[Stored items from a collection]

*-*-*

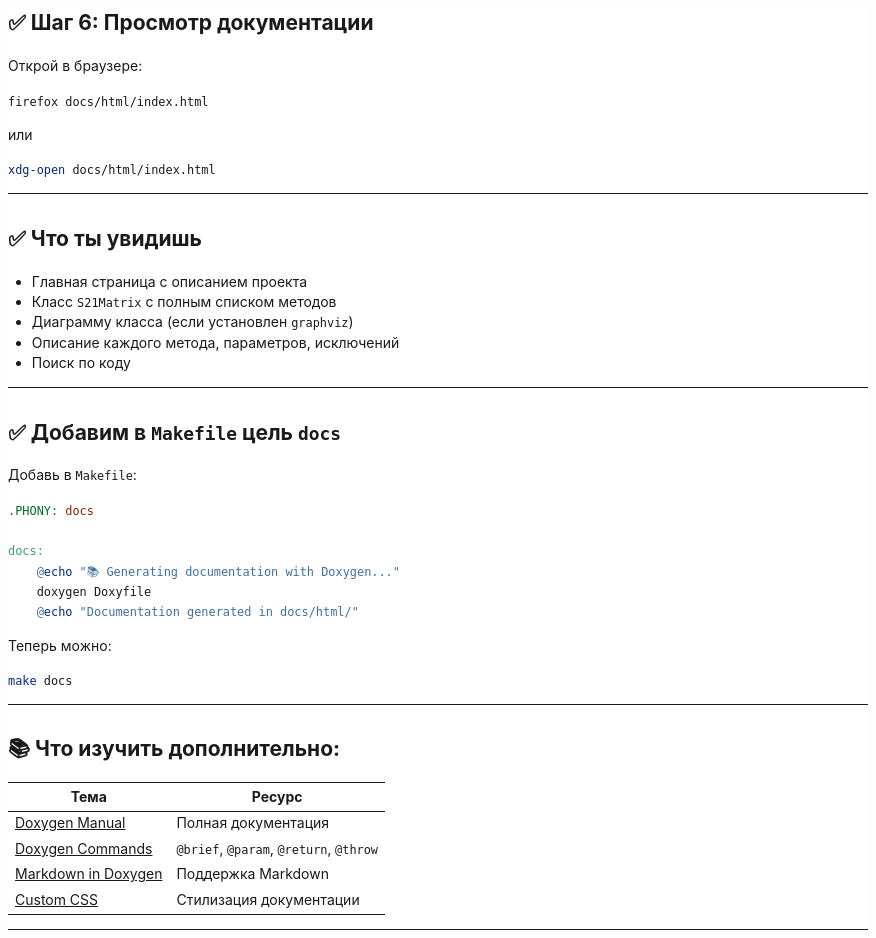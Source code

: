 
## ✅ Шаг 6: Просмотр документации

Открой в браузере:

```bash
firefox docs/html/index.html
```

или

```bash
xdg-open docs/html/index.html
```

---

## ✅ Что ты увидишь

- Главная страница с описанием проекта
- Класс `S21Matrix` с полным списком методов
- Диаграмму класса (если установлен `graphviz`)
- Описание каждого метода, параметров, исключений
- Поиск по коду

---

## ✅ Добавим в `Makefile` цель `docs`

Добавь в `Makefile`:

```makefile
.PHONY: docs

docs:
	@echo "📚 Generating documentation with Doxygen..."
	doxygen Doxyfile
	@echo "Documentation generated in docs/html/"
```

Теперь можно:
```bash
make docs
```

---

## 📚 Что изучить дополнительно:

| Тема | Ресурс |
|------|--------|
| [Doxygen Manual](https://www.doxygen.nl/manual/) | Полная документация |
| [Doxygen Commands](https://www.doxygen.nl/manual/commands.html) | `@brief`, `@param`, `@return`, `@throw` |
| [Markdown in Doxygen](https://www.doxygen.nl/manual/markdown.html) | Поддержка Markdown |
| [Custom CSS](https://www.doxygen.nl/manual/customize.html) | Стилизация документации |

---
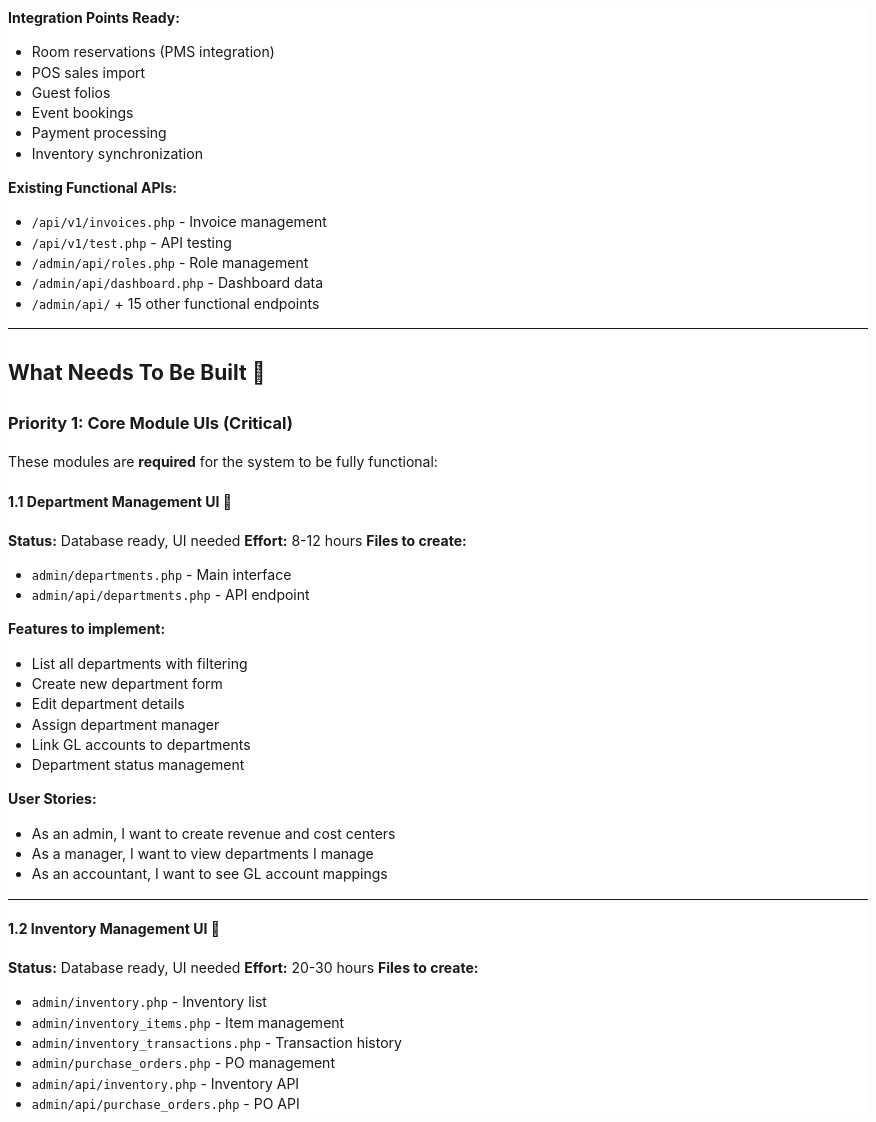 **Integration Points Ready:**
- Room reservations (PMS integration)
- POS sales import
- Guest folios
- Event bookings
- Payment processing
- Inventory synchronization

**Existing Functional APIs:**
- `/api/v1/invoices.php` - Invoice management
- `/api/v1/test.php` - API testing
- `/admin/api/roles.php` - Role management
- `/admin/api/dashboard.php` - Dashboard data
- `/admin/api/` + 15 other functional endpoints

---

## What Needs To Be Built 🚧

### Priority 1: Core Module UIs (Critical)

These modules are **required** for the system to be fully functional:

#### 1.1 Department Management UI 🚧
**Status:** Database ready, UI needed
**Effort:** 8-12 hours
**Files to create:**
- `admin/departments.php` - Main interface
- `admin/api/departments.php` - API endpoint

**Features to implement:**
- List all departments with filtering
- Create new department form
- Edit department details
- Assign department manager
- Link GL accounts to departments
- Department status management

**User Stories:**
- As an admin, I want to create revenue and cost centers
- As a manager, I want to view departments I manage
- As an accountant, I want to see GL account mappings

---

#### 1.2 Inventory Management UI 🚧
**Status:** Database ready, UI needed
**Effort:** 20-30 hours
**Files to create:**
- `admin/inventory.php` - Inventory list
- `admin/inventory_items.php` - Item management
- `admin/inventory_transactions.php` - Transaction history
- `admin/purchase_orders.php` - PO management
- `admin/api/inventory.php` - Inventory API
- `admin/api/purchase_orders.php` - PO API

*-*-*

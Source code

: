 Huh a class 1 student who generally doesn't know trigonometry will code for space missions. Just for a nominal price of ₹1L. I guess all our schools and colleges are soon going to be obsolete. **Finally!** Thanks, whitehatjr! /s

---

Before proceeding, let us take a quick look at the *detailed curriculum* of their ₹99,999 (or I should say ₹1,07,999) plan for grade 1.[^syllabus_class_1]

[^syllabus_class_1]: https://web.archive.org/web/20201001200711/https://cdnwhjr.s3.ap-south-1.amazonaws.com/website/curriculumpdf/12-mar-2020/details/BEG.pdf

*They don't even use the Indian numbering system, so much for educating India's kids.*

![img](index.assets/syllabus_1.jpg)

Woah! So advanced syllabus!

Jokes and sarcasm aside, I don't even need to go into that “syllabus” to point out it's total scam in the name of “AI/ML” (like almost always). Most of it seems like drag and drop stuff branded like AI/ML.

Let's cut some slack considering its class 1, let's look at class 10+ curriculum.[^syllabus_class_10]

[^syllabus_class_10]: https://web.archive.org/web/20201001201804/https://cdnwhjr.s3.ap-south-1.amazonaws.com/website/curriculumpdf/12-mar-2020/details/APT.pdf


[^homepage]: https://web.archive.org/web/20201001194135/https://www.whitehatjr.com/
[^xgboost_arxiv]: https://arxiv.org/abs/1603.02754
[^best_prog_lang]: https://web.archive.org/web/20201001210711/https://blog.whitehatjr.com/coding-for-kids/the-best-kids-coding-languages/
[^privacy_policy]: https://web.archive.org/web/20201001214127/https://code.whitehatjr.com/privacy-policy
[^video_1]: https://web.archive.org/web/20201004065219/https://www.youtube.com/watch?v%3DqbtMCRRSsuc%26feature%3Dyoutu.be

*-*-*

What to do –
Please find every line in the records above that holds the word "docs" and copy it.

Your solution –
firefox docs/html/index.html
xdg-open docs/html/index.html
## ✅ Добавим в `Makefile` цель `docs`
.PHONY: docs
docs:
	@echo "Documentation generated in docs/html/"
make docs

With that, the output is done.